When comparing the two most popular deep learning frameworks, one of the first things you should know is the language they’re written in. Python is the fastest-growing programming language, and it’s the preferred language for most machine learning and artificial intelligence work. Python also has a Pythonic frontend, called PyTorch, and it can be extended with Python packages. It is also easier to use than other deep learning frameworks, thanks to its simple syntax.
Keras was originally written by Francois Chollet. It has a simple, intuitive user interface and supports both convolutional and recurrent networks. Theano is also supported by several programming languages, including Python. Then, there’s TensorFlow, which is a popular deep learning framework for Python developers. Regardless of the language you use, both frameworks offer easy-to-use and robust support for machine learning applications.
On CNN, Tensorflow and Chainer have similar running times. On the CIFAR-100, Tensorflow has the lowest accuracy rate, while MXNet has the fastest training time. Chainer and Tensorflow, however, are very similar when compared. Their training times are comparable, and they’re growing faster than each other. But which framework is growing the fastest? And how can you tell which one’s best?
While there’s a wide range of deep learning frameworks on the market, two stand out from the rest. The MXNet deep learning framework has been used by many big companies and is based on several different programming languages. It supports both asynchronous and synchronous training. It’s also versatile and supports several GPUs and enables distributed and multi-GPU training. So which Deep Learning Framework is Growing Fastest?
Both TensorFlow are gaining popularity as deep learning technologies continue to grow. Both have advantages and disadvantages, but TensorFlow has a strong community and is industry-relevant. It also supports embedded computer vision and is easily deployable to various platforms, including Android devices. Its versatility has made it the first choice of many companies for large-scale applications. Its scalability and versatility have also made it one of the most popular deep learning frameworks.
TensorFlow is the most widely used deep learning framework and has the largest developer community. Its recent open sourcing of two development boards and a mobile application, TensorFlow Lite, and Sparkfun make it one of the most popular deep learning frameworks. TensorFlow supports multiple languages including Python, C++, Java, Go, and R. If you’re a Python or Scala developer, TensorFlow is a great choice for you.
Deeplearning4j is another popular deep learning framework. Its native Java code targets the Java Virtual Machine.

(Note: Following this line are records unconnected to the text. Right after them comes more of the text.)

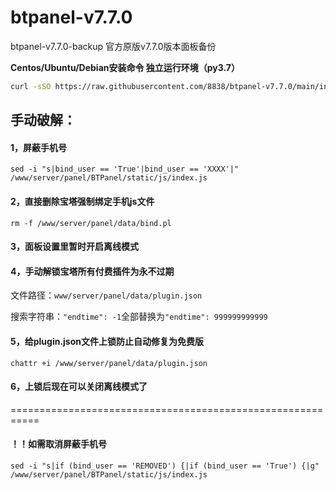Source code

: # btpanel-v7.7.0
btpanel-v7.7.0-backup  官方原版v7.7.0版本面板备份

**Centos/Ubuntu/Debian安装命令 独立运行环境（py3.7）**

```Bash
curl -sSO https://raw.githubusercontent.com/8838/btpanel-v7.7.0/main/install/install_panel.sh && bash install_panel.sh
```

## 手动破解：

#### 1，屏蔽手机号

```
sed -i "s|bind_user == 'True'|bind_user == 'XXXX'|" /www/server/panel/BTPanel/static/js/index.js
```

#### 2，直接删除宝塔强制绑定手机js文件

```
rm -f /www/server/panel/data/bind.pl
```

#### 3，面板设置里暂时开启离线模式

#### 4，手动解锁宝塔所有付费插件为永不过期

文件路径：`www/server/panel/data/plugin.json`

搜索字符串：`"endtime": -1`全部替换为`"endtime": 999999999999`

#### 5，给plugin.json文件上锁防止自动修复为免费版

```
chattr +i /www/server/panel/data/plugin.json
```

#### 6，上锁后现在可以关闭离线模式了

===========================================================

#### ！！如需取消屏蔽手机号
```
sed -i "s|if (bind_user == 'REMOVED') {|if (bind_user == 'True') {|g" /www/server/panel/BTPanel/static/js/index.js
```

It has been donated to the Eclipse Foundation in October 2017. DL4J is an open source deep learning library developed in Java but offers good support for other programming languages and frameworks. Additionally, it supports CUDA and OpenMP, which are widely used in distributed environments. It is easy to integrate with both Python and Java.
Theano is the granddaddy of deep learning frameworks. It was developed by researchers at Carnegie Mellon University of Washington. Amazon is one of the biggest customers of Theano. Most pre-built models on Amazon SageMaker are built using this framework. Caffe2 is a successor to Caffe, and is claimed to be scalable and lightweight. It also features a C++ engine and Python API.
While the accuracy of TensorFlow, Chainer, and MXNet are comparable to each other, Theano has a higher peak accuracy than MXNet and Keras. MXNet and Chainer achieve similar accuracy, though it takes them longer to reach the peak. Theano and PyTorch also have the highest peak accuracy, but are more volatile. Theano achieves its peak accuracy at the 20th epoch.